== Segment start ==

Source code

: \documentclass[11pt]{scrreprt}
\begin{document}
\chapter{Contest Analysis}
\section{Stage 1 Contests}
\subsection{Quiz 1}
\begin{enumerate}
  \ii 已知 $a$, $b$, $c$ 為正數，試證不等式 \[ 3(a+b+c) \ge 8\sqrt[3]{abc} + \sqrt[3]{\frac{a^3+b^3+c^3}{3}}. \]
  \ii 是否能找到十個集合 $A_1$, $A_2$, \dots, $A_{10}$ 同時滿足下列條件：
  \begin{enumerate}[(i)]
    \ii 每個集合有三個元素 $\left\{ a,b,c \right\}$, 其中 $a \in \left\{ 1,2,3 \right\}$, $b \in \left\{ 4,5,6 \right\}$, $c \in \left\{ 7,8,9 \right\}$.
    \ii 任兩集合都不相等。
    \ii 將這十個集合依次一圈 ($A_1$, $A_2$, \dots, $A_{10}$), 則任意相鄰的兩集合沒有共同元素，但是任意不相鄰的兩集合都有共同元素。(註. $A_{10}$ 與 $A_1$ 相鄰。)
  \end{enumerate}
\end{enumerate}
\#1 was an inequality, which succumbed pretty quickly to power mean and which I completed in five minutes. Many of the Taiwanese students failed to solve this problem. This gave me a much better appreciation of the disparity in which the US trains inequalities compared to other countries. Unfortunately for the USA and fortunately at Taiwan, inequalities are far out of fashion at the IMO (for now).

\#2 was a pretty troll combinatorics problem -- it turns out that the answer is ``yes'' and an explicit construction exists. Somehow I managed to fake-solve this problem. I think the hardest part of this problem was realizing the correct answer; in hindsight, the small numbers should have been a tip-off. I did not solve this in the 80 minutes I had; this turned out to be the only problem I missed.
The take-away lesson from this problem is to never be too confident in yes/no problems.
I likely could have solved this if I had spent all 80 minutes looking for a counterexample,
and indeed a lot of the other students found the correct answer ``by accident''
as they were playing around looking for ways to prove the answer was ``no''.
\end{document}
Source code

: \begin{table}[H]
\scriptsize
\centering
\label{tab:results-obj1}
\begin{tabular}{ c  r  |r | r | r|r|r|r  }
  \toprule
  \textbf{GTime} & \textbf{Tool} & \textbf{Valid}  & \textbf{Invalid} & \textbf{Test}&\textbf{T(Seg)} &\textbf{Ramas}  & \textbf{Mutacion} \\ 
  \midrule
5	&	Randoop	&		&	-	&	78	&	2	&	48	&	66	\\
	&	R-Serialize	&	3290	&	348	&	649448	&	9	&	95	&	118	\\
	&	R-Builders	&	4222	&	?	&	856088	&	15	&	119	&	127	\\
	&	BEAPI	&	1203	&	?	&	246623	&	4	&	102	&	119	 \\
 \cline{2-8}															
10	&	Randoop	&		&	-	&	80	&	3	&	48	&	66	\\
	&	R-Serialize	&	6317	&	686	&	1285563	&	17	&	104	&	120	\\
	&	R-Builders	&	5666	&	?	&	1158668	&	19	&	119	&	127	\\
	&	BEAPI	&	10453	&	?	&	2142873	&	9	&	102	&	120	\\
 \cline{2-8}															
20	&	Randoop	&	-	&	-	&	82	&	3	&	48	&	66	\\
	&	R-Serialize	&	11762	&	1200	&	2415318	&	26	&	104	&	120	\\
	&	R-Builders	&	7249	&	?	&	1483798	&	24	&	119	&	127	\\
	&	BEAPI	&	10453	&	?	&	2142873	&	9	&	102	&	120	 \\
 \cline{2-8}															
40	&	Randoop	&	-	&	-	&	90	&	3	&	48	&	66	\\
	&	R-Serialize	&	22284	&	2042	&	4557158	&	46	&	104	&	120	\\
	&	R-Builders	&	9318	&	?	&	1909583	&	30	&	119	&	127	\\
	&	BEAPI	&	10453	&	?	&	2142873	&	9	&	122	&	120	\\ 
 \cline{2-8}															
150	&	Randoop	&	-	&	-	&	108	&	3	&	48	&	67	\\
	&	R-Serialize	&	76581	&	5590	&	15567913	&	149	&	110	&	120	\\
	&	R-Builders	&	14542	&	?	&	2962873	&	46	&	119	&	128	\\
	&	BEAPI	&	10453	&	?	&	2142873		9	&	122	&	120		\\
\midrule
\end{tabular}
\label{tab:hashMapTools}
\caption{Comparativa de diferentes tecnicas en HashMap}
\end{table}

== Segment end ==

**PROMPT**: Each line of the listing must appear in the answer exactly as above.

**RESULT OF THE EXERCISE**:
Source code

: \documentclass[11pt]{scrreprt}
\begin{document}
\chapter{Contest Analysis}
\section{Stage 1 Contests}
\subsection{Quiz 1}
\begin{enumerate}
  \ii 已知 $a$, $b$, $c$ 為正數，試證不等式 \[ 3(a+b+c) \ge 8\sqrt[3]{abc} + \sqrt[3]{\frac{a^3+b^3+c^3}{3}}. \]
  \ii 是否能找到十個集合 $A_1$, $A_2$, \dots, $A_{10}$ 同時滿足下列條件：
  \begin{enumerate}[(i)]
    \ii 每個集合有三個元素 $\left\{ a,b,c \right\}$, 其中 $a \in \left\{ 1,2,3 \right\}$, $b \in \left\{ 4,5,6 \right\}$, $c \in \left\{ 7,8,9 \right\}$.
    \ii 任兩集合都不相等。
    \ii 將這十個集合依次一圈 ($A_1$, $A_2$, \dots, $A_{10}$), 則任意相鄰的兩集合沒有共同元素，但是任意不相鄰的兩集合都有共同元素。(註. $A_{10}$ 與 $A_1$ 相鄰。)
  \end{enumerate}
\end{enumerate}
\#1 was an inequality, which succumbed pretty quickly to power mean and which I completed in five minutes. Many of the Taiwanese students failed to solve this problem. This gave me a much better appreciation of the disparity in which the US trains inequalities compared to other countries. Unfortunately for the USA and fortunately at Taiwan, inequalities are far out of fashion at the IMO (for now).

\#2 was a pretty troll combinatorics problem -- it turns out that the answer is ``yes'' and an explicit construction exists. Somehow I managed to fake-solve this problem. I think the hardest part of this problem was realizing the correct answer; in hindsight, the small numbers should have been a tip-off. I did not solve this in the 80 minutes I had; this turned out to be the only problem I missed.
The take-away lesson from this problem is to never be too confident in yes/no problems.
I likely could have solved this if I had spent all 80 minutes looking for a counterexample,
and indeed a lot of the other students found the correct answer ``by accident''
as they were playing around looking for ways to prove the answer was ``no''.
\end{document}
Source code

: \begin{table}[H]
\scriptsize
\centering
\label{tab:results-obj1}
\begin{tabular}{ c  r  |r | r | r|r|r|r  }
  \toprule
  \textbf{GTime} & \textbf{Tool} & \textbf{Valid}  & \textbf{Invalid} & \textbf{Test}&\textbf{T(Seg)} &\textbf{Ramas}  & \textbf{Mutacion} \\ 
  \midrule
5	&	Randoop	&		&	-	&	78	&	2	&	48	&	66	\\
	&	R-Serialize	&	3290	&	348	&	649448	&	9	&	95	&	118	\\
	&	R-Builders	&	4222	&	?	&	856088	&	15	&	119	&	127	\\
	&	BEAPI	&	1203	&	?	&	246623	&	4	&	102	&	119	 \\
 \cline{2-8}															
10	&	Randoop	&		&	-	&	80	&	3	&	48	&	66	\\
	&	R-Serialize	&	6317	&	686	&	1285563	&	17	&	104	&	120	\\
	&	R-Builders	&	5666	&	?	&	1158668	&	19	&	119	&	127	\\
	&	BEAPI	&	10453	&	?	&	2142873	&	9	&	102	&	120	\\
 \cline{2-8}															
20	&	Randoop	&	-	&	-	&	82	&	3	&	48	&	66	\\
	&	R-Serialize	&	11762	&	1200	&	2415318	&	26	&	104	&	120	\\
	&	R-Builders	&	7249	&	?	&	1483798	&	24	&	119	&	127	\\
	&	BEAPI	&	10453	&	?	&	2142873	&	9	&	102	&	120	 \\
 \cline{2-8}															
40	&	Randoop	&	-	&	-	&	90	&	3	&	48	&	66	\\
	&	R-Serialize	&	22284	&	2042	&	4557158	&	46	&	104	&	120	\\
	&	R-Builders	&	9318	&	?	&	1909583	&	30	&	119	&	127	\\
	&	BEAPI	&	10453	&	?	&	2142873	&	9	&	122	&	120	\\ 
 \cline{2-8}															
150	&	Randoop	&	-	&	-	&	108	&	3	&	48	&	67	\\
	&	R-Serialize	&	76581	&	5590	&	15567913	&	149	&	110	&	120	\\
	&	R-Builders	&	14542	&	?	&	2962873	&	46	&	119	&	128	\\
	&	BEAPI	&	10453	&	?	&	2142873		9	&	122	&	120		\\
\midrule
\end{tabular}
\label{tab:hashMapTools}
\caption{Comparativa de diferentes tecnicas en HashMap}
\end{table}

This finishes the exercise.